(Bloomberg) -- Binance, the operator of the world’s biggest crypto exchange, will allow institutional investors to keep the collateral for leveraged positions off the platform, a move to ease concerns caused by the collapse of one-time rival FTX.

The company said that such firms will have the option instead to post collateral with Binance Custody, which will hold the assets in so-called cold storage, or wallets that are unconnected to the internet. After the trades are settled, the assets would then become unlocked and accessible to the user again. 

Binance Custody, launched in 2021, is a separate legal entity registered in Lithuania, the company said. 

The collapse of FTX late last year sowed doubts about the ability of crypto exchanges to keep assets safe after prosecutors alleged it misused customers’ funds. 

After FTX’s demise, users yanked funds from Binance and other rivals. At the peak of that pullback in early December, users withdrew billions of dollars in one day from Binance’s trading platform.

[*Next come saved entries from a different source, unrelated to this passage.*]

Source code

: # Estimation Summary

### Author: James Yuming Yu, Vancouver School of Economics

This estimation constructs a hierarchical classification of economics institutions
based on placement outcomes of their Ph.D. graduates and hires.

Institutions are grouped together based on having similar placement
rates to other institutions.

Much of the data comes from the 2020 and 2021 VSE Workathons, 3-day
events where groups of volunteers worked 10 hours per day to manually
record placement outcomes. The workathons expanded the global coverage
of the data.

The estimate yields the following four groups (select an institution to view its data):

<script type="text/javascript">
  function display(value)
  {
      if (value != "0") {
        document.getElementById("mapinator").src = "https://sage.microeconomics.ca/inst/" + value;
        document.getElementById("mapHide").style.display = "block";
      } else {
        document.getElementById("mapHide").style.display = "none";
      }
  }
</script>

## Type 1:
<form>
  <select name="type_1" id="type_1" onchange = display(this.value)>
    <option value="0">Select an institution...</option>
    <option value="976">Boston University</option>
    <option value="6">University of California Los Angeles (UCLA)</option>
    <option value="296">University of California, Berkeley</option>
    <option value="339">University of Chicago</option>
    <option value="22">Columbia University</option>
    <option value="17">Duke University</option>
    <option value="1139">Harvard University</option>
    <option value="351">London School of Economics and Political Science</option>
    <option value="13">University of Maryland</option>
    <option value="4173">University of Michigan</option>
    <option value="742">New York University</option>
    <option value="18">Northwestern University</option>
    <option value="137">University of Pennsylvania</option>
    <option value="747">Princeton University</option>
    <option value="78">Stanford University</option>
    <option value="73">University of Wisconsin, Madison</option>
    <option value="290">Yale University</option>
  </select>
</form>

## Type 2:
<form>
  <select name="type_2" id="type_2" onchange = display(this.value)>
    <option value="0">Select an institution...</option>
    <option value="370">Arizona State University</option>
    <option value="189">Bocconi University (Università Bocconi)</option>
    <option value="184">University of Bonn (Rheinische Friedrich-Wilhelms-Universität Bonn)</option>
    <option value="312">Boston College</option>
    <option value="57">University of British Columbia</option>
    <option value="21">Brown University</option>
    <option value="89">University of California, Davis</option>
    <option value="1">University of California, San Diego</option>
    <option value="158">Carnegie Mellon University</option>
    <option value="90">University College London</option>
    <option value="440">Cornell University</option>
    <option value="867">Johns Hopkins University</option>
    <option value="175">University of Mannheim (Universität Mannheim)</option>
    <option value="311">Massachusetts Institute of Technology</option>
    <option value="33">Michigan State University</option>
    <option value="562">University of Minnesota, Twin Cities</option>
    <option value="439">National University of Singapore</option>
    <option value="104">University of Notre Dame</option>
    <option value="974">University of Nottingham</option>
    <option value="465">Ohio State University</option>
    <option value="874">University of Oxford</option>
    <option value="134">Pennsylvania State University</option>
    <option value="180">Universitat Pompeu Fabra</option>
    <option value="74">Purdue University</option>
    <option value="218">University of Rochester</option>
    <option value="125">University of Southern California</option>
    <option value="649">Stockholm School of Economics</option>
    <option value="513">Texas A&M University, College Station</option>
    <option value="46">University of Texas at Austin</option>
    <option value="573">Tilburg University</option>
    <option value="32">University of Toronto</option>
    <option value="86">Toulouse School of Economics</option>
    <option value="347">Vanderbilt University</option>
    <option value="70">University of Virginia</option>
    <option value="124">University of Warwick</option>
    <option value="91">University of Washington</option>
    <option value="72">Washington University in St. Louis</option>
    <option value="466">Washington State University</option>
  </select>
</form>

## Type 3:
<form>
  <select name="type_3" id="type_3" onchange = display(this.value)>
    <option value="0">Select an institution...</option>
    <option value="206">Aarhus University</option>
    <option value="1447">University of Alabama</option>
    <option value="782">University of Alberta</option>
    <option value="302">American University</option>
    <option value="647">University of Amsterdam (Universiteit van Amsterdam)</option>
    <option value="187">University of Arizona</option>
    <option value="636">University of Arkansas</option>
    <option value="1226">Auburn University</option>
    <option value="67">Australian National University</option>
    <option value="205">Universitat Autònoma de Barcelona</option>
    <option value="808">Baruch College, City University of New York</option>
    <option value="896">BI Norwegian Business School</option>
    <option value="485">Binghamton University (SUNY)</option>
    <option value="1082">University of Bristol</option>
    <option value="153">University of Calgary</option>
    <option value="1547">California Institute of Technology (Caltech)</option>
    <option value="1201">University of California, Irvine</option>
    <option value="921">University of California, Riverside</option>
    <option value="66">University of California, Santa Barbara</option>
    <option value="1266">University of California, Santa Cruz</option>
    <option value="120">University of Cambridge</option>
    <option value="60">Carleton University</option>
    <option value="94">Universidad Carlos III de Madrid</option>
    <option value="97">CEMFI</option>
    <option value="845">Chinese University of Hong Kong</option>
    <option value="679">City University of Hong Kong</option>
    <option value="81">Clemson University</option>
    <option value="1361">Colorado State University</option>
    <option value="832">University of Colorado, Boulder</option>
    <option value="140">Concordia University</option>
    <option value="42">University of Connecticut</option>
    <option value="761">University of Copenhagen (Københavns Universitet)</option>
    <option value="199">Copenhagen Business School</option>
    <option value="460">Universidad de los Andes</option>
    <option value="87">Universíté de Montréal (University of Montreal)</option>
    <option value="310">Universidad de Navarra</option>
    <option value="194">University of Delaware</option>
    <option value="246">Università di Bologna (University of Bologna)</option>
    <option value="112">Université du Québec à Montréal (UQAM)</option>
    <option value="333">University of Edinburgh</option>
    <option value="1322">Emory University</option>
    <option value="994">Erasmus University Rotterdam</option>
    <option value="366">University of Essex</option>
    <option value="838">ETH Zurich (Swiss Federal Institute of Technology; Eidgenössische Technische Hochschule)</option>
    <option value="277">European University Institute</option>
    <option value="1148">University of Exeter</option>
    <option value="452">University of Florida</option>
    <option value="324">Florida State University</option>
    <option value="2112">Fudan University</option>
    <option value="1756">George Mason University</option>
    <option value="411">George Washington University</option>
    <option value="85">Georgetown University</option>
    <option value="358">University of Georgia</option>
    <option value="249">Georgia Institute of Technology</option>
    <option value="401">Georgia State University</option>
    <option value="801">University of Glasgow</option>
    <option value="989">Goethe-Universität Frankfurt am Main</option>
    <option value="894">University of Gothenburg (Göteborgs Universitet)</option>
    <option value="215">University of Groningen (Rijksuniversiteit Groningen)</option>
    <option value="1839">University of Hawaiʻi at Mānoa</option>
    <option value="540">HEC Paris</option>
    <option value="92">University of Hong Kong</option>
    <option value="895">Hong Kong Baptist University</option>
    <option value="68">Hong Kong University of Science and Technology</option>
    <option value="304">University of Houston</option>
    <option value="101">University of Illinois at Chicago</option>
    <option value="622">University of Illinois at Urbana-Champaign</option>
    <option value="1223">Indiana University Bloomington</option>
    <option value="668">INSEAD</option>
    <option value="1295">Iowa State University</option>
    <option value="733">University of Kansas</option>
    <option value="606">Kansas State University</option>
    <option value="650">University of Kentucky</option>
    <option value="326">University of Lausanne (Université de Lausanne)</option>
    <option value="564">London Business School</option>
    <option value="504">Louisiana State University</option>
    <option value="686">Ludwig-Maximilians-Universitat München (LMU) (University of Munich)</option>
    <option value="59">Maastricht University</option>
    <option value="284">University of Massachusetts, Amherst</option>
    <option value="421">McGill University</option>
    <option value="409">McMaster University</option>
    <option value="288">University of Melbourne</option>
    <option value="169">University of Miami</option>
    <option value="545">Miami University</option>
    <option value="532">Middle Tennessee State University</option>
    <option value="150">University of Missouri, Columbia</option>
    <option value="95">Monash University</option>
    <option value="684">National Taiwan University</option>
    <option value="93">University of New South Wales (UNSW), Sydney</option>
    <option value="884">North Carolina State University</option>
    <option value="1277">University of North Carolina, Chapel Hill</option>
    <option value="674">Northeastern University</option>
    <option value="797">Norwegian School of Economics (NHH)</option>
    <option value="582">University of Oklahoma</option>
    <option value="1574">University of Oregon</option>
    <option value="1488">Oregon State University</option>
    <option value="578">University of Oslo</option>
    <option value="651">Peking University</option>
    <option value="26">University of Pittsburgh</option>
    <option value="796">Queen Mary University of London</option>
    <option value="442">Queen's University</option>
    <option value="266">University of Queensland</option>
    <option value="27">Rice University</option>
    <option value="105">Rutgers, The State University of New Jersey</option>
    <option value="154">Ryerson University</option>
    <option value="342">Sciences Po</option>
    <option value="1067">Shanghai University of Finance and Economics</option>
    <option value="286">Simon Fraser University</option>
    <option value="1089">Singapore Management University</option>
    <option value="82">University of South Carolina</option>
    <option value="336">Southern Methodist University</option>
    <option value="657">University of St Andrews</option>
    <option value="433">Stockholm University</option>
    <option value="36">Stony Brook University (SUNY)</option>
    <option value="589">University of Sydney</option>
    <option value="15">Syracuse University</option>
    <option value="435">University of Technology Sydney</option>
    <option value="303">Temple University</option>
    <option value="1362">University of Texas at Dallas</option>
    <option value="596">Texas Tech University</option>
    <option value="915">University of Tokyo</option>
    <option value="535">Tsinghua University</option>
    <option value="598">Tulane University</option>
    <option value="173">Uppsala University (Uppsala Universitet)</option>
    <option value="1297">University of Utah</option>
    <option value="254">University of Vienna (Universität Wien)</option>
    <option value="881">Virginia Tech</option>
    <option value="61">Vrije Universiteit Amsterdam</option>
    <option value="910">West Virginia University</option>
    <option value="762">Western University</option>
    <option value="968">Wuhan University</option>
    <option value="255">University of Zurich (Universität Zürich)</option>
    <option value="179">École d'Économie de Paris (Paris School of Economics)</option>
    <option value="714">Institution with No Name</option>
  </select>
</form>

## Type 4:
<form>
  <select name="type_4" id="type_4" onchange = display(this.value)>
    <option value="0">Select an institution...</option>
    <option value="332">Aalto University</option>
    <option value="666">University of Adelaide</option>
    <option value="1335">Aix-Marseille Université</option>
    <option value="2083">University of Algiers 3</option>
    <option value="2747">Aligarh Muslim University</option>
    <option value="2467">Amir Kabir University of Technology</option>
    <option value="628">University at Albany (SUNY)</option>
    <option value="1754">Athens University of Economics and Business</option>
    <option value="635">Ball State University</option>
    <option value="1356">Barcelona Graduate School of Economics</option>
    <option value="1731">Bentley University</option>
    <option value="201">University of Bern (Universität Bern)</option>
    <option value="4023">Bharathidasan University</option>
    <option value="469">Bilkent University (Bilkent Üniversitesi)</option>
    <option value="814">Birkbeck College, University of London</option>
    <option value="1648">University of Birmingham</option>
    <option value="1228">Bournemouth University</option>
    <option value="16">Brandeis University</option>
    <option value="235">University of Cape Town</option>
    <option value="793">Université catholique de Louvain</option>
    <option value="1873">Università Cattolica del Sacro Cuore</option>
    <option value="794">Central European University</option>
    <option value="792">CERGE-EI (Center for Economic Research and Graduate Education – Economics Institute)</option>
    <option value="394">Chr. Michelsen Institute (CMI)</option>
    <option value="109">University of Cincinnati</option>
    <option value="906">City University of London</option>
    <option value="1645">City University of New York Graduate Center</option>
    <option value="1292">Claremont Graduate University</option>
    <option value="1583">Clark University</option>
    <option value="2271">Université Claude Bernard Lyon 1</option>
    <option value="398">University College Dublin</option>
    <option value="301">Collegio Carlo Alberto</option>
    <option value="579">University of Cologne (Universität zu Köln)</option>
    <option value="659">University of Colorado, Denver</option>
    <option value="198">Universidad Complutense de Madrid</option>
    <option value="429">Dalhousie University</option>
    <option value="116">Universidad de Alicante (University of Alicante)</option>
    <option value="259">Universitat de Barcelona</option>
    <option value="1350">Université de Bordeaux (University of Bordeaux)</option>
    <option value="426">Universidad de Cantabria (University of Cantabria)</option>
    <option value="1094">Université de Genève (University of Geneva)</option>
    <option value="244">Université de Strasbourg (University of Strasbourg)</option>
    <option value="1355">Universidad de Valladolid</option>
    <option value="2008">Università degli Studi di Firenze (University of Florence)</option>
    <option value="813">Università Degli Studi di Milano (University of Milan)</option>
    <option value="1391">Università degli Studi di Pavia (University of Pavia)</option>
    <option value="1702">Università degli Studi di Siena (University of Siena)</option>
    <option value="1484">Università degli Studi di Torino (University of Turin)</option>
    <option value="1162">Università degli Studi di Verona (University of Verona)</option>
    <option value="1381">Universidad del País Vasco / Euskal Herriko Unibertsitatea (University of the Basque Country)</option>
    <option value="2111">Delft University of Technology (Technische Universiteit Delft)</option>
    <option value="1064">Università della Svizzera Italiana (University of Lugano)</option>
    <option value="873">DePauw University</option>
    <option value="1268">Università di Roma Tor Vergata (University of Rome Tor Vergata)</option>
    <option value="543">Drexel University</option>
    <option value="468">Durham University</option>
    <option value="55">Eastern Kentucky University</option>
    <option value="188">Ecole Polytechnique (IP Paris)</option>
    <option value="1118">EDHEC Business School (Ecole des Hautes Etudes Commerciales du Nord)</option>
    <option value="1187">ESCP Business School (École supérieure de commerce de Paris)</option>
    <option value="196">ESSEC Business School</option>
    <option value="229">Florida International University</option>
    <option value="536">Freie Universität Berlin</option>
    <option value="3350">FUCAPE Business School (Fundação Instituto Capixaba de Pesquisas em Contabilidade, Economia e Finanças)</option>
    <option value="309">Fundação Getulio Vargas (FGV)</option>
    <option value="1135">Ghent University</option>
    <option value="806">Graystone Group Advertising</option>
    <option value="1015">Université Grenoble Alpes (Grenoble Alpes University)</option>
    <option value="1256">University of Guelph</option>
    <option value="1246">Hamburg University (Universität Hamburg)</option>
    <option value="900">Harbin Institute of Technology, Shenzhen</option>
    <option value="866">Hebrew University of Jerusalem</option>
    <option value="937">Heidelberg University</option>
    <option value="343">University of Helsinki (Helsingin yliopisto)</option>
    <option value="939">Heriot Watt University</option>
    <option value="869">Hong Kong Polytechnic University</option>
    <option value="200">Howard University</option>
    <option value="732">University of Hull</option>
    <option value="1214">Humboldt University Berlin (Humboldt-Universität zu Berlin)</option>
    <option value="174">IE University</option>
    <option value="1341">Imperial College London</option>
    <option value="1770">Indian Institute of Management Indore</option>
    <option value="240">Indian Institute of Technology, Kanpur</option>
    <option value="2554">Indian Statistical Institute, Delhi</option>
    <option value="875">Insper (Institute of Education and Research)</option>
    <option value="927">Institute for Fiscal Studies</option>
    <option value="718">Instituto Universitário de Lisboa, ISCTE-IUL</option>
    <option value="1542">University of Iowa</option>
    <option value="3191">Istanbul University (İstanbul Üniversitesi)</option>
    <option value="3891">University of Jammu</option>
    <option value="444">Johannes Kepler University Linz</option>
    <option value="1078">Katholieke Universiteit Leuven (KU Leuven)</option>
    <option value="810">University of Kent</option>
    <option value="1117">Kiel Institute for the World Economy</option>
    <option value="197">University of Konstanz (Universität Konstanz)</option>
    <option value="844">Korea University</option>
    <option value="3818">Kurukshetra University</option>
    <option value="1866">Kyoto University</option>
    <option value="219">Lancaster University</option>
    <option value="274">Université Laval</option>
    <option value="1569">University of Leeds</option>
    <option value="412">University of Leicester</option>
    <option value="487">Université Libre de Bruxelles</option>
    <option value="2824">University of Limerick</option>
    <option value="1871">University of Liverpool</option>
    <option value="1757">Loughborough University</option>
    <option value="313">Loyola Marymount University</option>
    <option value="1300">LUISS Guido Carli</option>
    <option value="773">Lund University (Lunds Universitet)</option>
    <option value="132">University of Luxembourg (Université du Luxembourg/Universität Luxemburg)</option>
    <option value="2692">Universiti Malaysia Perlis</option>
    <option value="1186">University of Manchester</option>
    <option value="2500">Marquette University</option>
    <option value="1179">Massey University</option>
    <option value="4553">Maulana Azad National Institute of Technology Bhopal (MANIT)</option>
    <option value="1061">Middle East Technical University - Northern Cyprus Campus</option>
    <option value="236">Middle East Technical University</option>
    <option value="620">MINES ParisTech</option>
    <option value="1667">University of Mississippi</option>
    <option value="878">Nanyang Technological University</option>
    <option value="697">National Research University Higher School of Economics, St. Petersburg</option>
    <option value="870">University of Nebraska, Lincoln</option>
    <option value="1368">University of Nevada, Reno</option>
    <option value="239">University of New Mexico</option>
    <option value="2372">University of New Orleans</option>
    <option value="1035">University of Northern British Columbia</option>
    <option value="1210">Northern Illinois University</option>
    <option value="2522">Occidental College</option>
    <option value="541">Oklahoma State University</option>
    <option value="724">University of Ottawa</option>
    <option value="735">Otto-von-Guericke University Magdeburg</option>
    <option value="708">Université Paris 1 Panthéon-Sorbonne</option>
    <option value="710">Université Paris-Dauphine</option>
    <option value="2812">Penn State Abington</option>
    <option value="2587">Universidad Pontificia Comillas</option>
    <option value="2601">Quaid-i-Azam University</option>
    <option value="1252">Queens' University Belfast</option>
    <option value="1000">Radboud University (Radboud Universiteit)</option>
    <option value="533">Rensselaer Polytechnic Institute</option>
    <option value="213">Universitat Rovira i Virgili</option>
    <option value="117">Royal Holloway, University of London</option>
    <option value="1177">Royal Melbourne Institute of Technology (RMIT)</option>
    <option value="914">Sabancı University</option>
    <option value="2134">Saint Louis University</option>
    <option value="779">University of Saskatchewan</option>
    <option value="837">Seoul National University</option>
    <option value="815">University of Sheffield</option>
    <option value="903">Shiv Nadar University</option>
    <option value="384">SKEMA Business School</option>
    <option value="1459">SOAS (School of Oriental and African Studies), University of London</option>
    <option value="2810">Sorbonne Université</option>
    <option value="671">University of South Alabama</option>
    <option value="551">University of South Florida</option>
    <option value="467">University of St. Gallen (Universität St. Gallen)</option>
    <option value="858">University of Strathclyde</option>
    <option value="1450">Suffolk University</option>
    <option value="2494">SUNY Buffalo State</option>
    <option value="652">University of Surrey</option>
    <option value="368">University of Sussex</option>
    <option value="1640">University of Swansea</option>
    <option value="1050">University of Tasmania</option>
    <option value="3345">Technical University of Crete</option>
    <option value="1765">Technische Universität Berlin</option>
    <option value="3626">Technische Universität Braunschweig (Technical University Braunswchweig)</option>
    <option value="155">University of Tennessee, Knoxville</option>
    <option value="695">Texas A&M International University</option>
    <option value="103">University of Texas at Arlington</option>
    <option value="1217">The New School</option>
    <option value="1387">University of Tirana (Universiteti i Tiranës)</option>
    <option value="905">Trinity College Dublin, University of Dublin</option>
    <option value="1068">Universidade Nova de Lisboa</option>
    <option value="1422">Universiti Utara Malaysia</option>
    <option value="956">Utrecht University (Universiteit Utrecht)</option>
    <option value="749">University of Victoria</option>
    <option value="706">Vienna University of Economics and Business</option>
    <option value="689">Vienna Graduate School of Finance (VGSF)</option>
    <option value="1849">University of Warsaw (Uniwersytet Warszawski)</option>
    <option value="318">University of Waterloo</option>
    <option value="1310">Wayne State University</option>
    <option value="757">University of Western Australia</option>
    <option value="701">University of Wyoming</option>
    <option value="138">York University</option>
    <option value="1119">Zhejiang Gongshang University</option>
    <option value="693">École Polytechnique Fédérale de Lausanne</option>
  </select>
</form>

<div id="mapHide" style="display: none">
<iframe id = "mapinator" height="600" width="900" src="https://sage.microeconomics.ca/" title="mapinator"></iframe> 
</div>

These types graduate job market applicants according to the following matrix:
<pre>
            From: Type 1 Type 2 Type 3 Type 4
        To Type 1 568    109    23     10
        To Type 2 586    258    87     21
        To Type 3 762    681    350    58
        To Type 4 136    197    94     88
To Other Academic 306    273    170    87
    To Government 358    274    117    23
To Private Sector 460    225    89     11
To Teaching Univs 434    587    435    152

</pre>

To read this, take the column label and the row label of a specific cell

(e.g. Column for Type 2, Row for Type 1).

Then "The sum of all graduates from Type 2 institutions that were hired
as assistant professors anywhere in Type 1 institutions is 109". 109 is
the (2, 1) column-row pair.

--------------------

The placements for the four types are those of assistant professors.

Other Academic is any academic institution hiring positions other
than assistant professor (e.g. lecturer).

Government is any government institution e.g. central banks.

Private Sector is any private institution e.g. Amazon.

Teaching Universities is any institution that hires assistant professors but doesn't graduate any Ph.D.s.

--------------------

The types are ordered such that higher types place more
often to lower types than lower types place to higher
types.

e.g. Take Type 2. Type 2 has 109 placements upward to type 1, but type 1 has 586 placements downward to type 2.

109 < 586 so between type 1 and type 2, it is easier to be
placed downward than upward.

Additional concern surfaced in mid December when the accounting firm Mazars halted work for Binance and other crypto firms on proof-of-reserves reports.  

“Our clients are a lot more conscious of managing risks,” said Catherine Chen, the head of VIP & Institutional at Binance, in an interview. “We hear from our users that they love to trade on Binance, but at the same time they are getting ‘pressure’ from their internal risk control. For them to scale up further activities on Binance, they need to look for ways to help them diversify the on-exchange risks.” 

Binance’s institutional arm, catering to proprietary trading firms, hedge funds, family offices and others, said its new clients increased by 17.4% in the fourth quarter from the prior quarter, according to a company spokesperson.